# Southsea May Rally



## LadyJ (May 9, 2005)

Hi All

Could those of you that are on the rally list please book early as apposed to late for this rally and let me know when you have booked please.

Would like a few more of you to join us there if possible as well. Its a Monday to Friday rally which I do realise lets the poor workers out, but if you have some holiday days available I am sure you would like it at Southsea.

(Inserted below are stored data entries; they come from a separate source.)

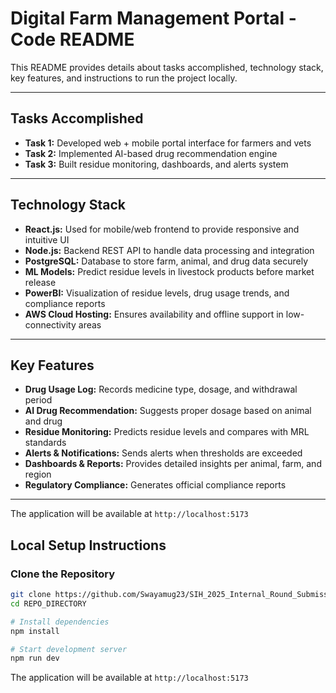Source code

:# Digital Farm Management Portal - Code README

This README provides details about tasks accomplished, technology stack, key features, and instructions to run the project locally.

---

## Tasks Accomplished
- **Task 1:** Developed web + mobile portal interface for farmers and vets  
- **Task 2:** Implemented AI-based drug recommendation engine  
- **Task 3:** Built residue monitoring, dashboards, and alerts system  

---

## Technology Stack
- **React.js:** Used for mobile/web frontend to provide responsive and intuitive UI  
- **Node.js:** Backend REST API to handle data processing and integration  
- **PostgreSQL:** Database to store farm, animal, and drug data securely  
- **ML Models:** Predict residue levels in livestock products before market release  
- **PowerBI:** Visualization of residue levels, drug usage trends, and compliance reports  
- **AWS Cloud Hosting:** Ensures availability and offline support in low-connectivity areas  

---

## Key Features
- **Drug Usage Log:** Records medicine type, dosage, and withdrawal period  
- **AI Drug Recommendation:** Suggests proper dosage based on animal and drug  
- **Residue Monitoring:** Predicts residue levels and compares with MRL standards  
- **Alerts & Notifications:** Sends alerts when thresholds are exceeded  
- **Dashboards & Reports:** Provides detailed insights per animal, farm, and region  
- **Regulatory Compliance:** Generates official compliance reports  

---

The application will be available at `http://localhost:5173`

## Local Setup Instructions

### Clone the Repository
```bash
git clone https://github.com/Swayamug23/SIH_2025_Internal_Round_Submission
cd REPO_DIRECTORY

# Install dependencies
npm install

# Start development server
npm run dev
```
The application will be available at `http://localhost:5173`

There so many things to do there and if the weather is nice we could have a beach party :lol: but not to the left of the beach as that is the nudist part :lol: and you won't catch me skinny dipping :lol: 


Jacquie


----------



## LadyJ (May 9, 2005)

Anymore coming to Southsea?????????????



Jacquie


----------



## Coulstock (Sep 2, 2008)

*Southsea Rally*

J

OK - will call the site this week - hopefully get the South African lady ( Erica ?) who says - " no there's no rush to book "

H


----------



## Coulstock (Sep 2, 2008)

*Booking*

Hi J

I've called Southsea and given them my booking details

H


----------



## LadyJ (May 9, 2005)

Thanks Harry your a good un :lol: 



Jacquie


----------



## colliezack (Feb 10, 2008)

Jacquie,
Have just telephoned Erica. Have paid and booked the four May sunshine days.
Malcolm&Susan.


----------



## clianthus (Jul 8, 2006)

Hi colliezack

I have confimed you on the MHF list, thanks for letting us know you have booked.

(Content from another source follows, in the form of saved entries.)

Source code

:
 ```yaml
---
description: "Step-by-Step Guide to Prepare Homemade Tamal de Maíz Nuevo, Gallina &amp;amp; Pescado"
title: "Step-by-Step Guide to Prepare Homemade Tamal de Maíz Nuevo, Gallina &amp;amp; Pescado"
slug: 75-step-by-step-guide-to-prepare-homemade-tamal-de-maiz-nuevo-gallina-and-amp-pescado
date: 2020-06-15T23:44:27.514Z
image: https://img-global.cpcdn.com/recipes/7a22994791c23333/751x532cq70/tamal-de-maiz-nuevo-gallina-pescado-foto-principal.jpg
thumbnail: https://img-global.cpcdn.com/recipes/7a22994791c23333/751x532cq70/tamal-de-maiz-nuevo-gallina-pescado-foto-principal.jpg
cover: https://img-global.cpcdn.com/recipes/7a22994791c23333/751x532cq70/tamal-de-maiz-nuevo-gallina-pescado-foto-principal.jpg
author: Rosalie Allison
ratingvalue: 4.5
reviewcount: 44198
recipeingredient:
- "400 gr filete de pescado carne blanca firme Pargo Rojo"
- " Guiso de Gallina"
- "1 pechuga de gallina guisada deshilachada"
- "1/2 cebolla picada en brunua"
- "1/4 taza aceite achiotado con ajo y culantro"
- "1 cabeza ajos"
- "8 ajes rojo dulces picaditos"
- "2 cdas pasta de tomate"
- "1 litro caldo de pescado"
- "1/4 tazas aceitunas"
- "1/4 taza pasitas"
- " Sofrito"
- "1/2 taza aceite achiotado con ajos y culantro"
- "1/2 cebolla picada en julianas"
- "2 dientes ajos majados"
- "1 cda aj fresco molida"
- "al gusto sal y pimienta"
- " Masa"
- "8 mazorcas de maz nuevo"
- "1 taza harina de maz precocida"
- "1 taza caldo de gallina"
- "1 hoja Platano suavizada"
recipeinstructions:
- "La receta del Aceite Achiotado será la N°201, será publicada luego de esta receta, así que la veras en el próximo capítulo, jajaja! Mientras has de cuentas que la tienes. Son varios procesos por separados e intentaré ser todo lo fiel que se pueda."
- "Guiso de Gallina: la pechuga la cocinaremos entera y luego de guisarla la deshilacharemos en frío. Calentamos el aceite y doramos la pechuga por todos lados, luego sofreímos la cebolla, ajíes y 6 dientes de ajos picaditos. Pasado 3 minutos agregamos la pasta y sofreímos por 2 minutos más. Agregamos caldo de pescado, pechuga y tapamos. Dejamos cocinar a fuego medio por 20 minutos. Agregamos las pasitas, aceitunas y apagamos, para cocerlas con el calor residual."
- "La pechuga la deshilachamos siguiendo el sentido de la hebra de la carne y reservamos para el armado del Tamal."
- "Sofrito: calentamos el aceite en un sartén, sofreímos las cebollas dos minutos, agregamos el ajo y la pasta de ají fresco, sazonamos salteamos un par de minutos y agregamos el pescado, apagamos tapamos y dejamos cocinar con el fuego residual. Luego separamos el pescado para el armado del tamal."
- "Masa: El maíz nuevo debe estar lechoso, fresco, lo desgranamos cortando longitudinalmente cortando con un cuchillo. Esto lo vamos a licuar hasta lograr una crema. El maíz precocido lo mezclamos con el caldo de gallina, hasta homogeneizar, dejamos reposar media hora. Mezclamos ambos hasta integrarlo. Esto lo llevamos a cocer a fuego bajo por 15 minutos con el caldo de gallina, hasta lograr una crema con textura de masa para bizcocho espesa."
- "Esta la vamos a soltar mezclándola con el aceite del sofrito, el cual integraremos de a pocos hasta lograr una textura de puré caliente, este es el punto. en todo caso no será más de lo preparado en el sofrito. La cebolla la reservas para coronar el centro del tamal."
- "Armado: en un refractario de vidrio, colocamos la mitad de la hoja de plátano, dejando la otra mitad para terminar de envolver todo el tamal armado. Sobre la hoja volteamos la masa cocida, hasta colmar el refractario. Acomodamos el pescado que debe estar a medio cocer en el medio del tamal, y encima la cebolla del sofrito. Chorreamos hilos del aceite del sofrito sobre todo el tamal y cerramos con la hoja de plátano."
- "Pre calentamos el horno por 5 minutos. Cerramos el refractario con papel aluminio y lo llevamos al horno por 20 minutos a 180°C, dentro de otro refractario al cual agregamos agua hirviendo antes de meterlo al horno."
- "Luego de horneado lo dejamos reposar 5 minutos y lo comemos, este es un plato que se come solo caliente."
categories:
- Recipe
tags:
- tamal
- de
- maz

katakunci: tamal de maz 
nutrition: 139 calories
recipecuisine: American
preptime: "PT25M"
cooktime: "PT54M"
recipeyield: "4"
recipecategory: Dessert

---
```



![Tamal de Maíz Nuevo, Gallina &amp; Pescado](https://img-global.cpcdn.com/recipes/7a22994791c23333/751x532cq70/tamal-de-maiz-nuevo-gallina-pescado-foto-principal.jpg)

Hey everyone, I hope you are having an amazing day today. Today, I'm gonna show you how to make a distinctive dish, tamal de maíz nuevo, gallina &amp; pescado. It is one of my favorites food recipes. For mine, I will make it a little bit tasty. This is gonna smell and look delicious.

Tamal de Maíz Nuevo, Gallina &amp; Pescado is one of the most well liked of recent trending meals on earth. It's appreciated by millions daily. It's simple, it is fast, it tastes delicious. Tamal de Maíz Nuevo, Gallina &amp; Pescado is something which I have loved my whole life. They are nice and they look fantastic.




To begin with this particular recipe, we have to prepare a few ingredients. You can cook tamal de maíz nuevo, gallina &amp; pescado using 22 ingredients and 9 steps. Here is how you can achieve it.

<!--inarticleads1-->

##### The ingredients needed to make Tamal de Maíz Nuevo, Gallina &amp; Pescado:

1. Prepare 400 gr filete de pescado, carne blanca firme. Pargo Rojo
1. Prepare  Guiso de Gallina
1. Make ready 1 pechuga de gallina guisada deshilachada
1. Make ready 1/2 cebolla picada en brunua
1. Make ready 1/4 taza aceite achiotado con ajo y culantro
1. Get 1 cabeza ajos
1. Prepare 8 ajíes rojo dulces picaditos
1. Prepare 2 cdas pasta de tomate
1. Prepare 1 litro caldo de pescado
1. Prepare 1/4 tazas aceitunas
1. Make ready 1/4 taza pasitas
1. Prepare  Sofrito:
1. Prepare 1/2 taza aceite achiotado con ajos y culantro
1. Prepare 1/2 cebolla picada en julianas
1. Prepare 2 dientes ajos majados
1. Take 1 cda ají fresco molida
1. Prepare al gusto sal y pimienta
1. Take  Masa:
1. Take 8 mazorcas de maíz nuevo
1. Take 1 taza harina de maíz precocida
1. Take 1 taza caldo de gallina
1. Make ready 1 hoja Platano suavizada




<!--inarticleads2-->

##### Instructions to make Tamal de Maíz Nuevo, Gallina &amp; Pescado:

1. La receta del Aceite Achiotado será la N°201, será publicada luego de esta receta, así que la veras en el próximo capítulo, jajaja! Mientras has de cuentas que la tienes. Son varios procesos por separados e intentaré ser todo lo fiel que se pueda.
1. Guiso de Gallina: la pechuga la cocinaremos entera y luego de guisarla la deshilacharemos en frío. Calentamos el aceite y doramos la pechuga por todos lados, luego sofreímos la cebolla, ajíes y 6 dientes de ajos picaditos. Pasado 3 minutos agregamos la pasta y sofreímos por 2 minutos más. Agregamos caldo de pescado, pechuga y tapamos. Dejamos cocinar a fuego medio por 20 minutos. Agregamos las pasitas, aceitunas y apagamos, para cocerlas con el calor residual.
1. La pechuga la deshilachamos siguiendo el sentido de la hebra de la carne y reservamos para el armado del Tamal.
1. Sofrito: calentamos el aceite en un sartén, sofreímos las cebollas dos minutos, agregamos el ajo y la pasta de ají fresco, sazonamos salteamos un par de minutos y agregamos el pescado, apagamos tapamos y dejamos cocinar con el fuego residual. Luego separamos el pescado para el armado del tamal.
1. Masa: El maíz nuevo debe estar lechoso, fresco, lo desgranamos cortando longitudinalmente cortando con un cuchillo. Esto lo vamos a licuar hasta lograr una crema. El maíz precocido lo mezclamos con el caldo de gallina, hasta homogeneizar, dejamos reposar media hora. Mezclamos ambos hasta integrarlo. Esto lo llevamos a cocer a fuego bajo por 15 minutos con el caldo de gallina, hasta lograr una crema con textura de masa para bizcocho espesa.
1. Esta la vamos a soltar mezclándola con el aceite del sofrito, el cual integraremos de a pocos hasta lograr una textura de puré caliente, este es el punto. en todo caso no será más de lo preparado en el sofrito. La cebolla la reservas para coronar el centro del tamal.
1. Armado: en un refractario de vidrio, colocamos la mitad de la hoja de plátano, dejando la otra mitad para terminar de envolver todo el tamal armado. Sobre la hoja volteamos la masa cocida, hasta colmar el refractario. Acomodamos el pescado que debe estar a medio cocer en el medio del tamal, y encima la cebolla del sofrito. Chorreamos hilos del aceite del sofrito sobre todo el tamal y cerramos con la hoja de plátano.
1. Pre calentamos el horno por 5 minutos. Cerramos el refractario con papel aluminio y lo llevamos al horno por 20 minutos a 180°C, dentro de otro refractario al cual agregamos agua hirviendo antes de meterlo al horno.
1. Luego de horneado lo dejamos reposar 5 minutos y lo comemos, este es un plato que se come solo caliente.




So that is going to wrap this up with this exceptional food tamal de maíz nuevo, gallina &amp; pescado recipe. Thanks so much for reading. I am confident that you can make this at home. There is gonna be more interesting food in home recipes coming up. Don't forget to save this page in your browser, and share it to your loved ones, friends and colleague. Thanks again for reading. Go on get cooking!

I hope you are right about the "sunshine" :lol: :lol:


----------



## LadyJ (May 9, 2005)

Have anymore of you now booked with Southsea for this rally please.

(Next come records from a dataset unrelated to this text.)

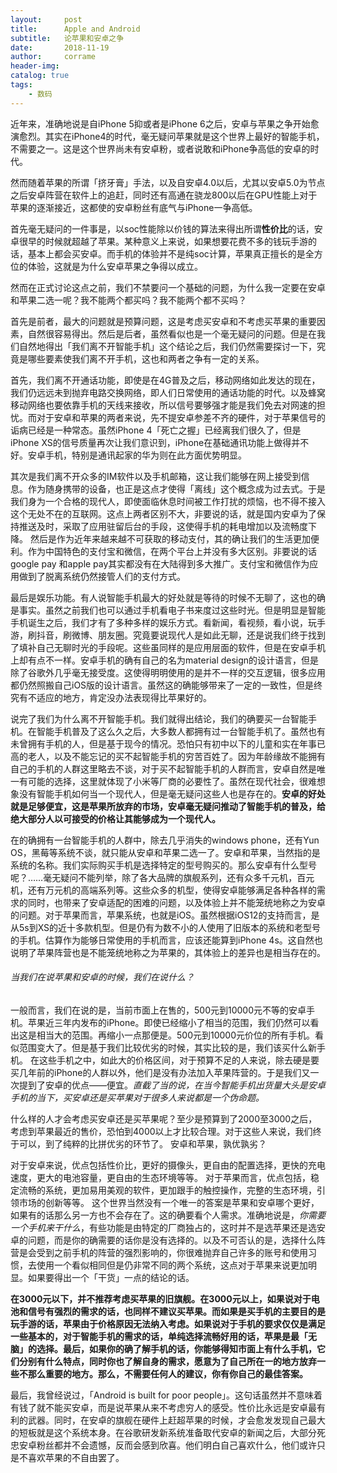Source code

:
 ```yaml
---
layout:     post
title:      Apple and Android
subtitle:   论苹果和安卓之争
date:       2018-11-19
author:     corrame
header-img:
catalog: true
tags:
    - 数码
---
```



近年来，准确地说是自iPhone 5抑或者是iPhone 6之后，安卓与苹果之争开始愈演愈烈。其实在iPhone4的时代，毫无疑问苹果就是这个世界上最好的智能手机，不需要之一。这是这个世界尚未有安卓粉，或者说敢和iPhone争高低的安卓的时代。

然而随着苹果的所谓「挤牙膏」手法，以及自安卓4.0以后，尤其以安卓5.0为节点之后安卓阵营在软件上的追赶，同时还有高通在骁龙800以后在GPU性能上对于苹果的逐渐接近，这都使的安卓粉丝有底气与iPhone一争高低。

首先毫无疑问的一件事是，以soc性能除以价钱的算法来得出所谓**性价比**的话，安卓很早的时候就超越了苹果。某种意义上来说，如果想要花费不多的钱玩手游的话，基本上都会买安卓。而手机的体验并不是纯soc计算，苹果真正擅长的是全方位的体验，这就是为什么安卓苹果之争得以成立。

然而在正式讨论这点之前，我们不禁要问一个基础的问题，为什么我一定要在安卓和苹果二选一呢？我不能两个都买吗？我不能两个都不买吗？

首先是前者，最大的问题就是预算问题，这是考虑买安卓和不考虑买苹果的重要因素，自然很容易得出。然后是后者，虽然看似也是一个毫无疑问的问题。但是在我们自然地得出「我们离不开智能手机」这个结论之后，我们仍然需要探讨一下，究竟是哪些要素使我们离不开手机，这也和两者之争有一定的关系。

首先，我们离不开通话功能，即使是在4G普及之后，移动网络如此发达的现在，我们仍远远未到抛弃电路交换网络，即人们日常使用的通话功能的时代。以及蜂窝移动网络也要依靠手机的天线来接收，所以信号要够强才能是我们免去对网速的担忧。而对于安卓和苹果的两者来说，先不提安卓参差不齐的硬件，对于苹果信号的诟病已经是一种常态。虽然iPhone 4「死亡之握」已经离我们很久了，但是iPhone XS的信号质量再次让我们意识到，iPhone在基础通讯功能上做得并不好。安卓手机，特别是通讯起家的华为则在此方面优势明显。

其次是我们离不开众多的IM软件以及手机邮箱，这让我们能够在网上接受到信息。作为随身携带的设备，也正是这点才使得「离线」这个概念成为过去式。于是我们身为一个合格的现代人，即使面临休息时间被工作打扰的烦恼，也不得不接入这个无处不在的互联网。这点上两者区别不大，非要说的话，就是国内安卓为了保持推送及时，采取了应用驻留后台的手段，这使得手机的耗电增加以及流畅度下降。
然后是作为近年来越来越不可获取的移动支付，其的确让我们的生活更加便利。作为中国特色的支付宝和微信，在两个平台上并没有多大区别。非要说的话google pay 和apple pay其实都没有在大陆得到多大推广。支付宝和微信作为应用做到了脱离系统仍然接管人们的支付方式。

最后是娱乐功能。有人说智能手机最大的好处就是等待的时候不无聊了，这也的确是事实。虽然之前我们也可以通过手机看电子书来度过这些时光。但是明显是智能手机诞生之后，我们才有了多种多样的娱乐方式。看新闻，看视频，看小说，玩手游，刷抖音，刷微博、朋友圈。究竟要说现代人是如此无聊，还是说我们终于找到了填补自己无聊时光的手段呢。这些虽同样的是应用层面的软件，但是在安卓手机上却有点不一样。安卓手机的确有自己的名为material design的设计语言，但是除了谷歌外几乎毫无接受度。这使得明明使用的是并不一样的交互逻辑，很多应用都仍然照搬自己iOS版的设计语言。虽然这的确能够带来了一定的一致性，但是终究有不适应的地方，肯定没办法表现得比苹果好的。

说完了我们为什么离不开智能手机。我们就得出结论，我们的确要买一台智能手机。在智能手机普及了这么久之后，大多数人都拥有过一台智能手机了。虽然也有未曾拥有手机的人，但是基于现今的情况。恐怕只有初中以下的儿童和实在年事已高的老人，以及不能忘记的买不起智能手机的穷苦百姓了。因为年龄缘故不能拥有自己的手机的人群这里略去不谈，对于买不起智能手机的人群而言，安卓自然是唯一有可能的选择，这里就体现了小米等厂商的必要性了。虽然在现代社会，很难想象没有智能手机如何当一个现代人，但是毫无疑问这些人也是存在的。**安卓的好处就是足够便宜，这是苹果所放弃的市场，安卓毫无疑问推动了智能手机的普及，给绝大部分人以可接受的价格让其能够成为一个现代人。**

在的确拥有一台智能手机的人群中，除去几乎消失的windows phone，还有Yun OS，黑莓等系统不谈，就只能从安卓和苹果二选一了。安卓和苹果，当然指的是系统的名称。我们实际购买手机是选择特定的型号购买的。那么安卓有什么型号呢？……毫无疑问不能列举，除了各大品牌的旗舰系列，还有众多千元机，百元机，还有万元机的高端系列等。这些众多的机型，使得安卓能够满足各种各样的需求的同时，也带来了安卓适配的困难的问题，以及体验上并不能笼统地称之为安卓的问题。对于苹果而言，苹果系统，也就是iOS。虽然根据iOS12的支持而言，是从5s到XS的近十多款机型。但是仍有为数不小的人使用了旧版本的系统和老型号的手机。估算作为能够日常使用的手机而言，应该还能算到iPhone 4s。这自然也说明了苹果阵营也是不能笼统地称之为苹果的，其体验上的差异也是相当存在的。

###### 当我们在说苹果和安卓的时候，我们在说什么？

一般而言，我们在说的是，当前市面上在售的，500元到10000元不等的安卓手机。苹果近三年内发布的iPhone。即使已经缩小了相当的范围，我们仍然可以看出这是相当大的范围。再缩小一点那便是。500元到10000元价位的所有手机。看似范围变大了。但是基于我们比较优劣的时候，其实比较的是，我们该买什么新手机。
在这些手机之中，如此大的价格区间，对于预算不足的人来说，除去硬是要买几年前的iPhone的人群以外，他们是没有办法加入苹果阵营的。于是我们又一次提到了安卓的优点——便宜。*直截了当的说，在当今智能手机出货量大头是安卓手机的当下，买安卓还是买苹果对于很多人来说都是一个伪命题。*

什么样的人才会考虑买安卓还是买苹果呢？至少是预算到了2000至3000之后，考虑到苹果最近的售价，恐怕到4000以上才比较合理。对于这些人来说，我们终于可以，到了纯粹的比拼优劣的环节了。
安卓和苹果，孰优孰劣？

对于安卓来说，优点包括性价比，更好的摄像头，更自由的配置选择，更快的充电速度，更大的电池容量，更自由的生态环境等等。
对于苹果而言，优点包括，稳定流畅的系统，更加易用美观的软件，更加跟手的触控操作，完整的生态环境，引领市场的创新等等。
这个世界当然没有一个唯一的答案是苹果和安卓哪个更好，如果有的话那么另一方也不会存在了。这的确要看个人需求。准确地说是，*你需要一个手机来干什么*，有些功能是由特定的厂商独占的，这时并不是选苹果还是选安卓的问题，而是你的确需要的话你是没有选择的。以及不可否认的是，选择什么阵营是会受到之前手机的阵营的强烈影响的，你很难抛弃自己许多的账号和使用习惯，去使用一个看似相同但是仍非常不同的两个系统，这点对于苹果来说更加明显。如果要得出一个「干货」一点的结论的话。

**在3000元以下，并不推荐考虑买苹果的旧旗舰。在3000元以上，如果说对于电池和信号有强烈的需求的话，也同样不建议买苹果。而如果是买手机的主要目的是玩手游的话，苹果由于价格原因无法纳入考虑。如果说对于手机的要求仅仅是满足一些基本的，对于智能手机的需求的话，单纯选择流畅好用的话，苹果是最「无脑」的选择。最后，如果你的确了解手机的话，你能够得知市面上有什么手机，它们分别有什么特点，同时你也了解自身的需求，愿意为了自己所在一的地方放弃一些不那么重要的地方。那么，不需要任何人的建议，你有你自己的最佳答案。**

最后，我曾经说过，「Android is built for poor people」。这句话虽然并不意味着有钱了就不能买安卓，而是说苹果从来不考虑穷人的感受。性价比永远是安卓最有利的武器。同时，在安卓的旗舰在硬件上赶超苹果的时候，才会愈发发现自己最大的短板就是这个系统本身。在谷歌研发新系统准备取代安卓的新闻之后，大部分死忠安卓粉丝都并不会遗憾，反而会感到欣喜。他们明白自己喜欢什么，他们或许只是不喜欢苹果的不自由罢了。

Is there anymore of you that would like 4 nights right on the beach almost at Southsea.


Jacquie


----------



## LadyJ (May 9, 2005)

Could the unconfirmed on this rally please let me know if they have booked with Southsea Leisure. Thanks

Suedi_55
lecky7





Would a few more of you like to join us there as well?


Jacquie


----------



## LadyJ (May 9, 2005)

Anymore interested in coming to Southsea we seem to be a little light on the attendees 8O I know its a bit more expensive than most of our rallies but compared to what they normally charge £26 per night its cheap :lol: and you are right on the beach here.



Jacquie


----------



## locovan (Oct 17, 2007)

LadyJ said:


> Anymore interested in coming to Southsea we seem to be a little light on the attendees 8O I know its a bit more expensive than most of our rallies but compared to what they normally charge £26 per night its cheap :lol: and you are right on the beach here.
> 
> Jacquie


Hi
Well Im booked and all paid up for this one too so thats booked for 4 May Rallies as they are all in the same area I will have to start looking on the full timeing Topics soon.
Mavis


----------



## locovan (Oct 17, 2007)

LadyJ said:


> Anymore interested in coming to Southsea we seem to be a little light on the attendees 8O I know its a bit more expensive than most of our rallies but compared to what they normally charge £26 per night its cheap :lol: and you are right on the beach here.
> 
> Jacquie


bump


----------



## LadyJ (May 9, 2005)

Well done Mavis glad you can make it, we too will be out for all of May Very Happy

There is still room if any more would like to join us


Jacquie


----------



## LadyJ (May 9, 2005)

Hi All

I know some of you have been charged for dogs when booking this rally please do not pay for dogs as the agreement was no charge for any extras like dogs etc. 

Fiona at Southsea Leisure assures me they will re invoice you after the Easter break so hold fire on paying.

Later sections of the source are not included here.